CALM Training

Overview

This document covers training and fine-tuning CALM models: model creation, optimizer configuration, loss function, EWC regularization, learning rate schedules, weight initialization, and the calm train CLI.

Related documents:

Quick Start

Train a model on synthetic data in under 20 lines:

local calm = require("calm")

-- 1. Create a model with random weights
local model = calm.new_model({
    d_model = 64, n_layers = 3, ffn_expand = 2,
    expand = 2, d_state = 16, d_conv = 4,
    l_max = 64, seed = 42,
})

-- 2. Create a trainer
local trainer = calm.trainer(model, {
    lr = 1e-3, optimizer = "adam",
})

-- 3. Train on a sequence (tokens after ATN are the prediction target)
local seq = { calm.BOS, calm.ATN, calm.CMD, 103, 105, 116, calm.EOS }
local cmd_pos = 1  -- 0-indexed position of ATN

for step = 1, 200 do
    local loss = trainer:step({ seq }, { cmd_pos })
    if step % 50 == 0 then print("step " .. step .. "  loss=" .. loss) end
end

-- 4. Save the trained model
trainer:save("/tmp/my_model.cwgt")
trainer:close()
model:close()

Model Creation

From scratch (random weights):

local model = calm.new_model({
    d_model    = 128,
    n_layers   = 6,
    ffn_expand = 4,
    expand     = 2,        -- d_inner = d_model × expand (default 2)
    d_state    = 16,       -- SSM state dimensions (default 16)
    d_conv     = 4,        -- short conv kernel size (default 4)
    l_max      = 768,
    seed       = 42,
    domain     = "shell",
    template   = "BOS;CWD:cwd;GIT:git;...;ATN;CMD:input",
    stop_conditions = "| ; && ||",
    sampler_defaults = {
        temperature = 0.8, top_k = 5,
        max_tokens = 20, num_candidates = 5,
    },
})

From existing weights:

local model = calm.load_model("/path/to/weights.cwgt")

This loads the weight file, validates the header, allocates activations, and prepares the model. The model is immediately ready for inference or further training.

Trainer Configuration

local trainer = calm.trainer(model, {
    lr           = 1e-4,   -- learning rate
    optimizer    = "adam",  -- "adam" or "sgd"
    beta1        = 0.9,    -- Adam first moment decay
    beta2        = 0.999,  -- Adam second moment decay
    eps          = 1e-8,   -- Adam epsilon
    weight_decay = 0.01,   -- decoupled weight decay (AdamW)
    grad_clip    = 1.0,    -- max gradient norm (0 = no clipping)
    ewc_lambda   = 0.0,    -- EWC regularization strength (0 = disabled)
})

The trainer allocates all required buffers on creation:

BufferSize (Mini config, L=768)
Gradient buffer~7 MB
Adam m + v~14 MB
Training activations~15 MB
Backward scratch~3 MB

All buffers are freed when trainer:close() is called.

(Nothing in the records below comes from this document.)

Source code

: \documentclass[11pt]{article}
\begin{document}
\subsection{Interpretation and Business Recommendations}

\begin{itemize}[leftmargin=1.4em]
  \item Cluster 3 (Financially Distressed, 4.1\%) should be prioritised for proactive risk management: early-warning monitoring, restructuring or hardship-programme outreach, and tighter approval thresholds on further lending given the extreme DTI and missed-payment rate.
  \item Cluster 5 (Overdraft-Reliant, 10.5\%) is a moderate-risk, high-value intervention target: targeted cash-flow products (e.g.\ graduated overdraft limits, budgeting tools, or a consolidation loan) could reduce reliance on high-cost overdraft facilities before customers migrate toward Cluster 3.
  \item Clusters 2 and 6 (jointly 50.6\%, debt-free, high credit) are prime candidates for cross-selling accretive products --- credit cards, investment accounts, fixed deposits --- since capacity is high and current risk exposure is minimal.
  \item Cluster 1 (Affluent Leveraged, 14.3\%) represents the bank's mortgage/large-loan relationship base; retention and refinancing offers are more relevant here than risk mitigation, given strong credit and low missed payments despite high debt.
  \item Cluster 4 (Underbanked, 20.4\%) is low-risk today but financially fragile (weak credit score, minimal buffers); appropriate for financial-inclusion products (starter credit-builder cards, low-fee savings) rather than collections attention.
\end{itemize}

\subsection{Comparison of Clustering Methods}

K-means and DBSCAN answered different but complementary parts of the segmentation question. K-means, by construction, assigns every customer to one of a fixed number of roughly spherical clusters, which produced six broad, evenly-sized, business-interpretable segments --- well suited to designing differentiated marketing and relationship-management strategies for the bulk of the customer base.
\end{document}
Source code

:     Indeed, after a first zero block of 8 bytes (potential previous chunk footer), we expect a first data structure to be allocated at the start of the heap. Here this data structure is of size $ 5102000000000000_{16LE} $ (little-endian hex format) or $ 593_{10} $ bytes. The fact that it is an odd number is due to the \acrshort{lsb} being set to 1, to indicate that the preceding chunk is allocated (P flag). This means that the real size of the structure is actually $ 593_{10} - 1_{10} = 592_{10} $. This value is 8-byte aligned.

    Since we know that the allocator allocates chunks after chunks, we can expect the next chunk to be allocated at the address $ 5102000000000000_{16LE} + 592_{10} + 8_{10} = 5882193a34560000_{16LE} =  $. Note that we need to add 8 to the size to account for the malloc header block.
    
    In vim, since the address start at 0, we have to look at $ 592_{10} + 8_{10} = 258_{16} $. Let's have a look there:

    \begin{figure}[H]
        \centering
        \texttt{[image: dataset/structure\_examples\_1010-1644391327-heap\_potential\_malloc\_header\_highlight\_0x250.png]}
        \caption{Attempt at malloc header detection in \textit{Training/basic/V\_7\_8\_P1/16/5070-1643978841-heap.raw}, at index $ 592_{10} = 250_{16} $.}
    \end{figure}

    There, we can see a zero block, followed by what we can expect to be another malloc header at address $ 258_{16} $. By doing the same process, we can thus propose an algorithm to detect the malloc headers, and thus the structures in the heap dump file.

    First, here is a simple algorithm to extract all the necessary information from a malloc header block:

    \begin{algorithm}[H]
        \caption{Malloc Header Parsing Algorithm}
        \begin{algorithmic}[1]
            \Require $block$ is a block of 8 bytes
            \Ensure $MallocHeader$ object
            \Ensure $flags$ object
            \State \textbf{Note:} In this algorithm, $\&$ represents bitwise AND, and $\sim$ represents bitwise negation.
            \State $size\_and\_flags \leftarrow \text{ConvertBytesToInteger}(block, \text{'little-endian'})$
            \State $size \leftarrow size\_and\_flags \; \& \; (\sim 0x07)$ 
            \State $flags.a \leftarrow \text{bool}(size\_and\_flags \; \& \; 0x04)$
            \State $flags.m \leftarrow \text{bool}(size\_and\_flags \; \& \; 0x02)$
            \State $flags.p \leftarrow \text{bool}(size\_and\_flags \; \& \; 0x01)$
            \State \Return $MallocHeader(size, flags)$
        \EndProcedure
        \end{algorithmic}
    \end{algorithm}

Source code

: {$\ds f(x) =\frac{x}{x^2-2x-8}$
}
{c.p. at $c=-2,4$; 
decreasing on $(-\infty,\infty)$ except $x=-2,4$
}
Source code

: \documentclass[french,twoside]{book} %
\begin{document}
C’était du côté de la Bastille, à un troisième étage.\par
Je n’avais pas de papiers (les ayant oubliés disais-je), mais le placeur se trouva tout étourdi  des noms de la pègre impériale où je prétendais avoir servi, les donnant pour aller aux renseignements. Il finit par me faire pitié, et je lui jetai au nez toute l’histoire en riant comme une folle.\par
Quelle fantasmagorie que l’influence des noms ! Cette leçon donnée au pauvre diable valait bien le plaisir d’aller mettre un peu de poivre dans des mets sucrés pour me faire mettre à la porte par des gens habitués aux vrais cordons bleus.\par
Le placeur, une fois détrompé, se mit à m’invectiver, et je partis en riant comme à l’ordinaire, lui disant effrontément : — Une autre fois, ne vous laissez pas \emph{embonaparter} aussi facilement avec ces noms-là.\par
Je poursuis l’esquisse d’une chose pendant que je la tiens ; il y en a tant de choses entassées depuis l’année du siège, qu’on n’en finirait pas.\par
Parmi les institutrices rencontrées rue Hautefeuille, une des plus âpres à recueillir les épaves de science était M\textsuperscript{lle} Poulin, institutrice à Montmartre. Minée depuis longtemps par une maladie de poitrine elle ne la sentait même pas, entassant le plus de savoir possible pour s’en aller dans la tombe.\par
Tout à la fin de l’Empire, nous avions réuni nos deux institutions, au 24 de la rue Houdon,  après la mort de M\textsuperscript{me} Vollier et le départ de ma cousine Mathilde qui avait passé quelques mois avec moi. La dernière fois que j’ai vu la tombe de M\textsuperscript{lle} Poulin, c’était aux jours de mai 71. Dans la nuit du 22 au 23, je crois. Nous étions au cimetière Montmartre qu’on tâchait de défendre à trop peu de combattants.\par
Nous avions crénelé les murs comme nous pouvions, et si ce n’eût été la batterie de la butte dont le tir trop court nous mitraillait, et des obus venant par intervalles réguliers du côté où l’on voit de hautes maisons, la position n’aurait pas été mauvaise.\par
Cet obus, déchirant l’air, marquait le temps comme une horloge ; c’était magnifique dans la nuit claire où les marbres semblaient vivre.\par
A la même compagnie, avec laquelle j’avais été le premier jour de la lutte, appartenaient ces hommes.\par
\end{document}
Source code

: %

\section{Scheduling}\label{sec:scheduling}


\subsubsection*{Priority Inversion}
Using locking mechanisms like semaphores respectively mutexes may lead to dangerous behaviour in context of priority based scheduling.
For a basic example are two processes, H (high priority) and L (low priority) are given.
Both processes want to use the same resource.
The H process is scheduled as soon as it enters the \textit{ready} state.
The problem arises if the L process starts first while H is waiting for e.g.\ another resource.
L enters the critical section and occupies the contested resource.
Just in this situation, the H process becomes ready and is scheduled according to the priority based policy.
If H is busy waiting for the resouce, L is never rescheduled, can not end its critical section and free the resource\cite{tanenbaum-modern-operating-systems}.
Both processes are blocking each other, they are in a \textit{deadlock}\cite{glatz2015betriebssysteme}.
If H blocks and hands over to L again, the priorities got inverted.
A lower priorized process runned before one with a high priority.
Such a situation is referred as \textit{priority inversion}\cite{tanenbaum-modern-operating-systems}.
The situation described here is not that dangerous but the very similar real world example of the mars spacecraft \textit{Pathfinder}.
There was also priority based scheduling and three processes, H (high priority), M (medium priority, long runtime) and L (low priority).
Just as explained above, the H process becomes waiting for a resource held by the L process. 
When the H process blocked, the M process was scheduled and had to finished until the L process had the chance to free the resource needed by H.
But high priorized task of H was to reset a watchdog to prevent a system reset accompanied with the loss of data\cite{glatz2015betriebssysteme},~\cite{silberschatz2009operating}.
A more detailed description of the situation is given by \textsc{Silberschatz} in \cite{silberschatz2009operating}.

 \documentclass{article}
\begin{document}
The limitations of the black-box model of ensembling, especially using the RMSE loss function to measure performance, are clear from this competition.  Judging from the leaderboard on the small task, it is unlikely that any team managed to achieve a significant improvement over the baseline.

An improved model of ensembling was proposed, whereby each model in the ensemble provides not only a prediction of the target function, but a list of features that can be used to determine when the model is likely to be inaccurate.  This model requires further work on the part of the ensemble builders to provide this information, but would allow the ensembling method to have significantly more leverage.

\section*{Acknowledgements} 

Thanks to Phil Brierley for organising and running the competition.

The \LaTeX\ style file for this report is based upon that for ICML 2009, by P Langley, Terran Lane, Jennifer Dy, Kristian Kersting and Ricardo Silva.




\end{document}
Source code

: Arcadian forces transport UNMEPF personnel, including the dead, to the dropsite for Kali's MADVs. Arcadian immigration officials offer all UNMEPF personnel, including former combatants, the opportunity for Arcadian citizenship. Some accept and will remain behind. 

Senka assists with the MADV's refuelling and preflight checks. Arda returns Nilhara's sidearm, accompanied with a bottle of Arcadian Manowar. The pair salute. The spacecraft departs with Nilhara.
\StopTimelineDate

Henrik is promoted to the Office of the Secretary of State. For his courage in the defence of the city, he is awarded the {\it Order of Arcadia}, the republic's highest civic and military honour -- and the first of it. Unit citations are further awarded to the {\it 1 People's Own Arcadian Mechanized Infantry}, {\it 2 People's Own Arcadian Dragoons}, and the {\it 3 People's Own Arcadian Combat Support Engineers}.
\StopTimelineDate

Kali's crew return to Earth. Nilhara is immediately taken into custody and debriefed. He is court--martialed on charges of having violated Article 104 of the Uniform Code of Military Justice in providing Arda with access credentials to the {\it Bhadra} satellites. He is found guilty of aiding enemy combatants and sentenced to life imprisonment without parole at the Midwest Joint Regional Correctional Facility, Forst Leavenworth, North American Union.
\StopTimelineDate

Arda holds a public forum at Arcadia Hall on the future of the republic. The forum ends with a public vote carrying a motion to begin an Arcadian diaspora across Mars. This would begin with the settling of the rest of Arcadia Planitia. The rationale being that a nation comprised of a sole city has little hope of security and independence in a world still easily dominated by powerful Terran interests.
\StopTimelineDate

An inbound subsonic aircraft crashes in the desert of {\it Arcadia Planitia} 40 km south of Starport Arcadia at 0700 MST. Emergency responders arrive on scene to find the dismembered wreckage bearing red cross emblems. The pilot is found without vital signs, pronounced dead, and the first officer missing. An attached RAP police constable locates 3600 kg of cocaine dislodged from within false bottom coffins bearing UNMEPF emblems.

Adam (default) converges faster and is recommended for most training. Uses ~3x the weight memory for optimizer state.

SGD is simpler and uses no additional state beyond the gradient buffer. Requires higher learning rates (typically 10-100x Adam's LR) and more steps to converge. Useful for quick fine-tuning with tight memory constraints.

Loss Function

Standard cross-entropy loss over next-token prediction:

loss = CrossEntropy(logits[:-1, :], target_ids[1:])

Loss is computed on all tokens after the <ATN> boundary. The cmd_pos value stores the 0-indexed position of <ATN> in the sequence. The loss loop starts at this position, predicting tokens[cmd_pos + 1] onward — so every token after <ATN> is a prediction target. If <ATN> is absent, cmd_pos is 0 and loss covers the entire sequence (full-sequence mode).

For shell datasets, <ATN> appears immediately before <CMD>, so <CMD> itself is the first prediction target, followed by the command bytes. For other domains (e.g. dictionary), the first content token after <ATN> is the first target. The mechanism is the same — <ATN> marks where loss begins.

Training Loop

Single batch step:

local loss = trainer:step(sequences, cmd_positions)

Each step() call:

  1. Zeros all gradients

  2. Runs forward + backward for each sequence, accumulating gradients

  3. Averages gradients over the batch

  4. Adds EWC penalty gradient (if ewc_lambda > 0 and Fisher is computed)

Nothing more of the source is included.